Que devriez-vous faire en attendant ?

  1. Continuez à déposer votre Modelo 210 normalement, que ce soit pour les revenus imputés ou les revenus locatifs, selon votre situation actuelle.
  2. Vérifiez si votre location comprend des services de type hôtelier, afin de déterminer si vous devriez déjà appliquer la TVA à 10 % aujourd'hui.
  3. Ne prenez pas de décisions radicales pour l'instant (comme augmenter les prix ou modifier votre modèle économique) tant qu'il n'existe pas de texte juridique définitif et de date d'entrée en vigueur confirmée.
  4. Consultez un spécialiste dès que la réforme progresse, afin de comprendre comment facturer la TVA et son impact sur votre rentabilité spécifique.

Foire aux questions

La TVA de 21 % sur les locations touristiques est-elle déjà en vigueur ?

Non.
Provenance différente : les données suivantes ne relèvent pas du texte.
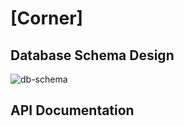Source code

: # [Corner]

## Database Schema Design

![db-schema]

[db-schema]: ./images/example.png

## API Documentation
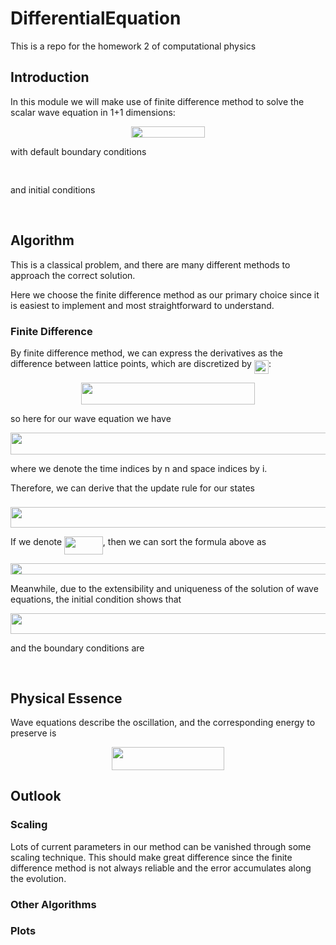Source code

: # DifferentialEquation
This is a repo for the homework 2 of computational physics

## Introduction
In this module we will make use of finite difference method to solve the scalar wave equation in 1+1 dimensions:

<p align="center"><img src="/tex/ad532901ecfbc2f0182429c2cee2bf9c.svg?invert_in_darkmode&sanitize=true" align=middle width=117.56657219999998pt height=18.2666319pt/></p>

with default boundary conditions
<p align="center"><img src="/tex/421d69a5b57a1457fc62b64eb6a85191.svg?invert_in_darkmode&sanitize=true" align=middle width=139.3682631pt height=16.438356pt/></p>
and initial conditions 
<p align="center"><img src="/tex/8a7c1b1eeb192f53dc9b52d18926de68.svg?invert_in_darkmode&sanitize=true" align=middle width=101.03125229999999pt height=16.438356pt/></p>

## Algorithm

This is a classical problem, and there are many different methods to approach the correct solution.

Here we choose the finite difference method as our primary choice since it is easiest to implement and most straightforward to understand.


### Finite Difference

By finite difference method, we can express the derivatives as the difference between lattice points, which are discretized by <img src="/tex/3919bbc84b8079e27194efe99a1f6a80.svg?invert_in_darkmode&sanitize=true" align=middle width=23.09366069999999pt height=22.465723500000017pt/>:

<p align="center"><img src="/tex/44c377ef0d2cd5bf32df24473e1ba3ad.svg?invert_in_darkmode&sanitize=true" align=middle width=277.94719095pt height=34.7253258pt/></p>

so here for our wave equation we have

<p align="center"><img src="/tex/e3afcc9b166c3ba60bb16156b26e79db.svg?invert_in_darkmode&sanitize=true" align=middle width=559.615452pt height=34.7253258pt/></p>

where we denote the time indices by n and space indices by i.

Therefore, we can derive that the update rule for our states <img src="/tex/6302bc0298881fdd4cf1954733ad3f9a.svg?invert_in_darkmode&sanitize=true" align=middle width=17.53629569999999pt height=21.839370299999988pt/>

<p align="center"><img src="/tex/b61c261e9e2eccdacd0a87c44c1cda56.svg?invert_in_darkmode&sanitize=true" align=middle width=623.80521885pt height=33.62942055pt/></p>

If we denote <img src="/tex/f444ea4c61729930db7b7d7fb6b020aa.svg?invert_in_darkmode&sanitize=true" align=middle width=61.69672244999999pt height=28.670654099999997pt/>, then we can sort the formula above as 
<p align="center"><img src="/tex/94acc5eacc9ed949385a4b28e99334c5.svg?invert_in_darkmode&sanitize=true" align=middle width=578.8583724pt height=18.312383099999998pt/></p>

Meanwhile, due to the extensibility and uniqueness of the solution of wave equations, the initial condition shows that
<p align="center"><img src="/tex/cfcf98a829e439ba5d98f0e1a1ba9c66.svg?invert_in_darkmode&sanitize=true" align=middle width=531.69560895pt height=32.990165999999995pt/></p>
and the boundary conditions are 
<p align="center"><img src="/tex/f018c4b328d47da30851b8172a59ba82.svg?invert_in_darkmode&sanitize=true" align=middle width=315.10891664999997pt height=16.438356pt/></p>

## Physical Essence
Wave equations describe the oscillation, and the corresponding energy to preserve is
<p align="center"><img src="/tex/43f476bab737de82cfbb595f26ea5a22.svg?invert_in_darkmode&sanitize=true" align=middle width=179.03450399999997pt height=36.53007435pt/></p>

## Outlook
### Scaling
Lots of current parameters in our method can be vanished through some scaling technique.
This should make great difference since the finite difference method is not always reliable and the error accumulates along the evolution.
### Other Algorithms
### Plots

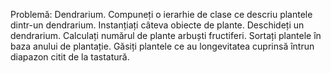 Problemă: Dendrarium. Compuneți o ierarhie de clase ce descriu plantele
dintr-un dendrarium. Instanțiați câteva obiecte de plante. Deschideți un
dendrarium. Calculați numărul de plante arbuști fructiferi. Sortați plantele în
baza anului de plantație. Găsiți plantele ce au longevitatea cuprinsă întrun
diapazon citit de la tastatură. 
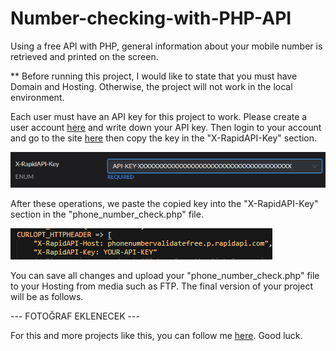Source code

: # Number-checking-with-PHP-API
Using a free API with PHP, general information about your mobile number is retrieved and printed on the screen.

** Before running this project, I would like to state that you must have Domain and Hosting. Otherwise, the project will not work in the local environment.

Each user must have an API key for this project to work. Please create a user account <a href="https://rapidapi.com/">here</a> and write down your API key.
Then login to your account and go to the site <a href="https://rapidapi.com/larroyouy70/api/phonenumbervalidatefree/">here</a> then copy the key in the "X-RapidAPI-Key" section.

<img src="api_key.png">

After these operations, we paste the copied key into the "X-RapidAPI-Key" section in the "phone_number_check.php" file.

<img src="api_key_code.png">

You can save all changes and upload your "phone_number_check.php" file to your Hosting from media such as FTP. The final version of your project will be as follows.

--- FOTOĞRAF EKLENECEK ---

For this and more projects like this, you can follow me <a href="https://github.com/ycanga">here</a>. Good luck.
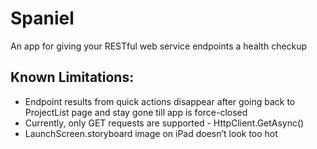 # Spaniel
An app for giving your RESTful web service endpoints a health checkup

## Known Limitations: 
 - Endpoint results from quick actions disappear after going back to ProjectList page and stay gone till app is force-closed
 - Currently, only GET requests are supported - HttpClient.GetAsync()
 - LaunchScreen.storyboard image on iPad doesn’t look too hot
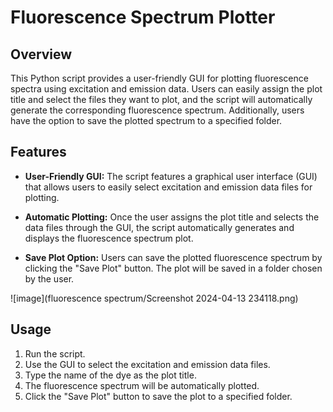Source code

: # Fluorescence Spectrum Plotter

## Overview

This Python script provides a user-friendly GUI for plotting fluorescence spectra using excitation and emission data. Users can easily assign the plot title and select the files they want to plot, and the script will automatically generate the corresponding fluorescence spectrum. Additionally, users have the option to save the plotted spectrum to a specified folder. 

## Features

- **User-Friendly GUI:** The script features a graphical user interface (GUI) that allows users to easily select excitation and emission data files for plotting.

- **Automatic Plotting:** Once the user assigns the plot title and selects the data files through the GUI, the script automatically generates and displays the fluorescence spectrum plot.

- **Save Plot Option:** Users can save the plotted fluorescence spectrum by clicking the "Save Plot" button. The plot will be saved in a folder chosen by the user.

![image](fluorescence spectrum/Screenshot 2024-04-13 234118.png)
## Usage

1. Run the script.
2. Use the GUI to select the excitation and emission data files.
3. Type the name of the dye as the plot title.
4. The fluorescence spectrum will be automatically plotted.
5. Click the "Save Plot" button to save the plot to a specified folder.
Il s'agit d'une proposition du Gouvernement intégrée à un ensemble plus large de réformes du logement. Si elle est finalement adoptée, elle entrerait en vigueur en 2028.

Quelle est la différence entre la TVA et le Modelo 210 ?

La TVA est facturée sur le service d'hébergement et payée par le client (le propriétaire se contente de la collecter et de la reverser). Le Modelo 210 taxe le bénéfice que vous réalisez en tant que propriétaire non-résident, et vous le payez directement chaque année. Ce sont des obligations séparées et compatibles.

Dois-je commencer à facturer la TVA à mes clients dès maintenant ?

Non, sauf si vous proposez déjà des services de type hôtelier (ménage régulier, changement de linge de lit, réception), auquel cas le taux de TVA de 10 % s'applique déjà selon les règles actuelles.

Cette réforme affecte-t-elle les locations de longue durée ?

Non. La proposition concerne les séjours de courte durée (locations touristiques), généralement inférieurs à 30 nuits. La location d'un bien en tant que résidence principale reste exonérée de TVA.

Si la réforme est adoptée, n'aurai-je plus besoin de déposer le Modelo 210 ?

Non. Le Modelo 210 restera obligatoire pour déclarer vos revenus locatifs ou vos revenus imputés en tant que non-résident, que vous deviez également gérer la TVA ou non.

Ne manquez aucun changement concernant la fiscalité de votre location touristique

Cette réforme n'en est encore qu'au stade de proposition, mais il vaut la peine de la suivre de près, car elle pourrait modifier la rentabilité de votre location touristique en Espagne. En attendant, l'essentiel est de rester à jour dans vos obligations actuelles : le Modelo 210 et son dépôt annuel.